Pope Francis leaves a complex world

He was loved for all the same reasons he was ardently criticised.
The Pope kisses a foot he has just washed.
Pope Francis kisses the foot of a woman inmate of the Rebibbia prison.
The Holy See.

The Holy Father, Pope Francis, died this morning, at the age of 88. Fittingly, he went to life after witnessing one last Easter fire. He had seemingly half-recovered from a month of hospitalisation due to pneumonia, and even blessed the crowds gathered at St Peter’s Square yesterday from the balcony. May he rest in peace.  

He was born Jorge Mario Bergoglio in Buenos Aires, in 1936, to two Italian immigrants seeking a life away from Mussolini’s fascist rule. Sadly, this would not spare their son from dictatorships - in the 1970s, Argentina’s government was seized by a military junta, violently opposed to socialism.  

But this bit of biography is vital for understanding the nuanced figure of Pope Francis.  

In 1958 he entered the Society of Jesus, a religious order founded with half an eye on responding to the Protestant Reformation. Their origins in apologetics and counter-dialogue have given the ‘Jesuits’ a reputation for softness on doctrine. Choosing the papal name ‘Francis’ when he was elected on 13th March 2013, some saw an indication that this Pope was a reformer. 

Many painted Francis with this brush during his pontificate, and with reasonable cause. In 2021, the Pope restricted the use of the Traditional Latin Mass, a move which gravely offended communities who regretted the move to vernacular language services in the 1960s. In 2023, he confirmed that priests may bless people in “irregular unions”, such as same-sex and remarried couples, though not as a blessing of the union. He has been seen as a wind of change - open-hearted, popular, and genuinely humble in his servant leadership.  

But during his time as the head of the Argentinian Jesuits, the young Fr Bergoglio was outwardly a conservative, opposed to the left-aligned Liberation Theology that swept through the Latin American conferences and seminaries of the era. As Pope, he could be as gruff and traditional as they come. His answer to an interviewer's question about whether women can be admitted to Holy Orders in 2024 began with a blunt “no”. He found himself in hot water when using negative slur for gay people in a frank talk about the atmosphere of some Catholic seminaries.  
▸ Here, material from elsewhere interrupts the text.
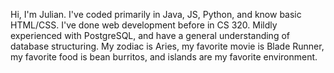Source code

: Hi, I'm Julian. I've coded primarily in Java, JS, Python, and know basic HTML/CSS. I've done web development before in CS 320. Mildly experienced with PostgreSQL, and have a general understanding of database structuring. My zodiac is Aries, my favorite movie is Blade Runner, my favorite food is bean burritos, and islands are my favorite environment.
Too liberal for the trads, and too traditional for the libs. Who was Pope Francis? What I think he learnt from the military takeover of the 1970s was the cost of idealism, at either end of the political spectrum. He was, it seems to me, a pragmatist. Not an academic like his predecessor, Pope Benedict XVI, and, unlike Pope St John Paul II, there was no clear-cut political object in the form of the dissolving USSR. Francis was Pope within a far more complex world, increasingly lacking a clear moral bedrock, and finding it increasingly hard to respond to massive technological and social change. 
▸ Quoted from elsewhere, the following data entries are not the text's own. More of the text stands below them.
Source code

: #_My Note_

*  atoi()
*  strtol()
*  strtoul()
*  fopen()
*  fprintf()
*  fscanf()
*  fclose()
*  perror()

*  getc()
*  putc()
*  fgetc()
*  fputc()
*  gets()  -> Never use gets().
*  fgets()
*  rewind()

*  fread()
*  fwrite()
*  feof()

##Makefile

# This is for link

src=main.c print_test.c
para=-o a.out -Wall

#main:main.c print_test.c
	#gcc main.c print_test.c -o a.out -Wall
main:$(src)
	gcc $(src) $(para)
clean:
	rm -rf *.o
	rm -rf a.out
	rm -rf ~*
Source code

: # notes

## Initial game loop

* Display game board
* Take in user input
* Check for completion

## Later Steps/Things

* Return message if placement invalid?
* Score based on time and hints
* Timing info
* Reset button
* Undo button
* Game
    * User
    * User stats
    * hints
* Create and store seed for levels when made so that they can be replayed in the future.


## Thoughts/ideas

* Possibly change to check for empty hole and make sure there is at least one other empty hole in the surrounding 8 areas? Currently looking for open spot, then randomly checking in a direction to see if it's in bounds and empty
Francis will be known for his attempts to strike balances in all of it - to plead for change, but stay closed elsewhere. He was loved for all the same reasons he was ardently criticised. Such is our polarised time. As a Catholic, I happily do not have to worry all that much about whether his successor will follow, or depart, from his mould. With a conclave imminent, it is the Holy Spirit’s work now.